Individuals who enter political community and consent to be governed do not give unlimited powers to government and they do not give up the right to self-defense. Self-defense is a right protected in law and constitutional doctrine. There is no conflict in principle between gun ownership for self-defense and accountability of gun ownership to public authority. However, the right to self-defense does not justify a right to be armed outside of the law and individuals under law and government do not get to decide in their own case what is self-defense .

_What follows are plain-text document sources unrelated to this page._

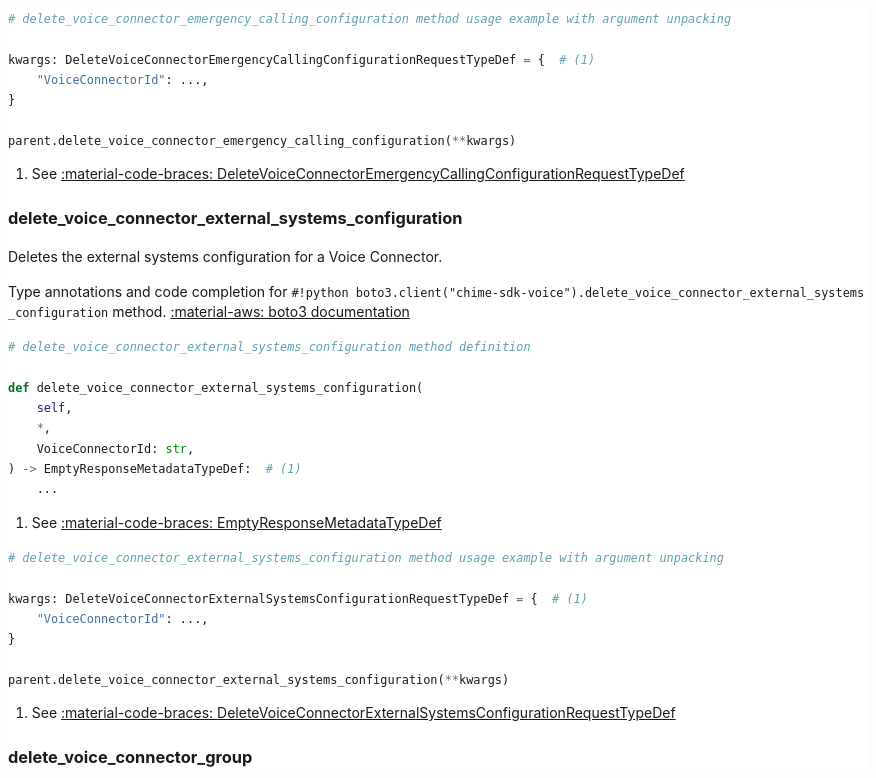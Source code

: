 
```python
# delete_voice_connector_emergency_calling_configuration method usage example with argument unpacking

kwargs: DeleteVoiceConnectorEmergencyCallingConfigurationRequestTypeDef = {  # (1)
    "VoiceConnectorId": ...,
}

parent.delete_voice_connector_emergency_calling_configuration(**kwargs)
```

1. See [:material-code-braces: DeleteVoiceConnectorEmergencyCallingConfigurationRequestTypeDef](./type_defs.md#deletevoiceconnectoremergencycallingconfigurationrequesttypedef)

### delete\_voice\_connector\_external\_systems\_configuration

Deletes the external systems configuration for a Voice Connector.

Type annotations and code completion for `#!python boto3.client("chime-sdk-voice").delete_voice_connector_external_systems_configuration` method.
[:material-aws: boto3 documentation](https://boto3.amazonaws.com/v1/documentation/api/latest/reference/services/chime-sdk-voice/client/delete_voice_connector_external_systems_configuration.html)

```python
# delete_voice_connector_external_systems_configuration method definition

def delete_voice_connector_external_systems_configuration(
    self,
    *,
    VoiceConnectorId: str,
) -> EmptyResponseMetadataTypeDef:  # (1)
    ...
```

1. See [:material-code-braces: EmptyResponseMetadataTypeDef](./type_defs.md#emptyresponsemetadatatypedef)


```python
# delete_voice_connector_external_systems_configuration method usage example with argument unpacking

kwargs: DeleteVoiceConnectorExternalSystemsConfigurationRequestTypeDef = {  # (1)
    "VoiceConnectorId": ...,
}

parent.delete_voice_connector_external_systems_configuration(**kwargs)
```

1. See [:material-code-braces: DeleteVoiceConnectorExternalSystemsConfigurationRequestTypeDef](./type_defs.md#deletevoiceconnectorexternalsystemsconfigurationrequesttypedef)

### delete\_voice\_connector\_group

The question was, What does the NRA really want? What the NRA wants extends beyond the NRA and even into the halls of Congress. There are no secrets here:
Sue Wimmershoff-Caplan, a member of the NRA's National Board, wrote in the Washington Post, July 6, 1989: "Twentieth century military machines are far from invincible when outflanked by armed citizen guerrillas."
Wayne LaPierre wrote in Guns, Crime and Freedom, p. 7: "...those four words--"The Right of the People [from the Declaration of Independence]"--state in plane language that the people have the right, must have the right, to use whatever means necessary, including force, to abolish oppressive government."
David Kopel who is a frequent contributor to NRA publications wrote in "Trust the People: The Case against Gun Control,"Cato Institute Policy Analysis No. 109 (1988) explicitly in the context of gun ownership: "The tools of political dissent should be privately owned and unregistered."
The Second Amendment Foundation asserted in its amicus in US v. Francis J. Warin: "...a basic right of freemen to take up arms to defeat an oppressive government."
Larry Pratt of Gun Owners of American wrote in a recent mailing to GOA members that the Founders "passed [doesn't he mean ratified?] the Second Amendment because they wanted to ensure that no government would ever again have a monopoly of force."
Speaker of the House Newt Gingrich wrote in his book To Renew America, p. 202: "The Second Amendment is a political right written into our Constitution for the purpose of protecting individual citizens from their own government."
Senator Ted Stevens of Alaska has stated: "An armed citizenry, people who have the ability to defend themselves, are [sic] not going to become an oppressed citizenry." Congressional Record, November 19, 1993, p. S16315.
Well, the people do have the right to take up arms to abolish an oppressive government. It is a moral right, a natural right, a God-given right, an unalienable right, but it is not one of those certain unalienable rights, not an individual civil right, that can possibly be secured by government. How could it be? Once the right is exercised and the government is abolished there is no longer a government to secure the right. Such rights exists in the State of Nature outside of the context of government and constitutions. The Declaration of Independence was a charter for revolution. The Constitution is a charter for government. Lawful government is different from an armed standoff. When the Whiskey Rebels, who included militiamen, defied federal authority in 1794 under circumstances very similar to the revolutionary situation of 1774-76, President Washington sent an army and tried the leaders for treason. From the beginning, the constitutional balance described by Cress was a matter of rhetoric and theory with little practical meaning in the resolution of domestic grievances. The gun lobby's very contemporary ideology has a difficult time with public authority. Our contemporary politicians have a difficult time understanding their obligation to maintain sovereign public authority. Not so when the new government was instituted.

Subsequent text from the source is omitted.